Dataset entries

# # # # #

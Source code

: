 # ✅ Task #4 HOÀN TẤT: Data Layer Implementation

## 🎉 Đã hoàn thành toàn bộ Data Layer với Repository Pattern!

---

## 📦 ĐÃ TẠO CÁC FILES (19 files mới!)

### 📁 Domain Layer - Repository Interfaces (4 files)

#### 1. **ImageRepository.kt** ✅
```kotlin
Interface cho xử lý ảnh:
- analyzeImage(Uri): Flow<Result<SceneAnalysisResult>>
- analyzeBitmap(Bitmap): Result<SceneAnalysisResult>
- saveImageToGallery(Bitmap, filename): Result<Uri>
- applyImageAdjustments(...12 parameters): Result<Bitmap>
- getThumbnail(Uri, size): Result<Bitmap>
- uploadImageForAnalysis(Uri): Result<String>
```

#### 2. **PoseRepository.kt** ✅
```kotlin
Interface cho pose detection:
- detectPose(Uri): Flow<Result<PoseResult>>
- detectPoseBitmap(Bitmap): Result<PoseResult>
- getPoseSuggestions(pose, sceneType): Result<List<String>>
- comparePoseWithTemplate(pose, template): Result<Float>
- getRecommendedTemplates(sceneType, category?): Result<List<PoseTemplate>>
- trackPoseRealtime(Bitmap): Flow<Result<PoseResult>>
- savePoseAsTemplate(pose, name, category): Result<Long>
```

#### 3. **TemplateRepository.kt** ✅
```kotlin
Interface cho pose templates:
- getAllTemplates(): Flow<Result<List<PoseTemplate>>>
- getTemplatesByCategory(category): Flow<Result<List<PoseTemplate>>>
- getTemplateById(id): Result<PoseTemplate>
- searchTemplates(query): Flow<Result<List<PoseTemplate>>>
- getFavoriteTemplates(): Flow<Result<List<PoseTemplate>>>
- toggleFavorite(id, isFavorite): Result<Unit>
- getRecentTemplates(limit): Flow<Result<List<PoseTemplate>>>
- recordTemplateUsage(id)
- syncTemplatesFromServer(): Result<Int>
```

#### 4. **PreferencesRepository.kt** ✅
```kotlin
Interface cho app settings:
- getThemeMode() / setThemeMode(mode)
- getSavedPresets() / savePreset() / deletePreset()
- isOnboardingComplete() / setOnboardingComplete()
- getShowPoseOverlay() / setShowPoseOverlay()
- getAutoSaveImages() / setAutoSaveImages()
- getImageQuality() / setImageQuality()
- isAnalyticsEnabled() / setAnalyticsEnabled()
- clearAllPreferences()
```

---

# # # # #

INSTRUCTIONS TO FOLLOW
Every record, from the first to the last, should be transcribed exactly.

EXERCISE OUTPUT
Source code

: # ✅ Task #4 HOÀN TẤT: Data Layer Implementation

## 🎉 Đã hoàn thành toàn bộ Data Layer với Repository Pattern!

---

## 📦 ĐÃ TẠO CÁC FILES (19 files mới!)

### 📁 Domain Layer - Repository Interfaces (4 files)

#### 1. **ImageRepository.kt** ✅
```kotlin
Interface cho xử lý ảnh:
- analyzeImage(Uri): Flow<Result<SceneAnalysisResult>>
- analyzeBitmap(Bitmap): Result<SceneAnalysisResult>
- saveImageToGallery(Bitmap, filename): Result<Uri>
- applyImageAdjustments(...12 parameters): Result<Bitmap>
- getThumbnail(Uri, size): Result<Bitmap>
- uploadImageForAnalysis(Uri): Result<String>
```

#### 2. **PoseRepository.kt** ✅
```kotlin
Interface cho pose detection:
- detectPose(Uri): Flow<Result<PoseResult>>
- detectPoseBitmap(Bitmap): Result<PoseResult>
- getPoseSuggestions(pose, sceneType): Result<List<String>>
- comparePoseWithTemplate(pose, template): Result<Float>
- getRecommendedTemplates(sceneType, category?): Result<List<PoseTemplate>>
- trackPoseRealtime(Bitmap): Flow<Result<PoseResult>>
- savePoseAsTemplate(pose, name, category): Result<Long>
```

#### 3. **TemplateRepository.kt** ✅
```kotlin
Interface cho pose templates:
- getAllTemplates(): Flow<Result<List<PoseTemplate>>>
- getTemplatesByCategory(category): Flow<Result<List<PoseTemplate>>>
- getTemplateById(id): Result<PoseTemplate>
- searchTemplates(query): Flow<Result<List<PoseTemplate>>>
- getFavoriteTemplates(): Flow<Result<List<PoseTemplate>>>
- toggleFavorite(id, isFavorite): Result<Unit>
- getRecentTemplates(limit): Flow<Result<List<PoseTemplate>>>
- recordTemplateUsage(id)
- syncTemplatesFromServer(): Result<Int>
```

#### 4. **PreferencesRepository.kt** ✅
```kotlin
Interface cho app settings:
- getThemeMode() / setThemeMode(mode)
- getSavedPresets() / savePreset() / deletePreset()
- isOnboardingComplete() / setOnboardingComplete()
- getShowPoseOverlay() / setShowPoseOverlay()
- getAutoSaveImages() / setAutoSaveImages()
- getImageQuality() / setImageQuality()
- isAnalyticsEnabled() / setAnalyticsEnabled()
- clearAllPreferences()
```

---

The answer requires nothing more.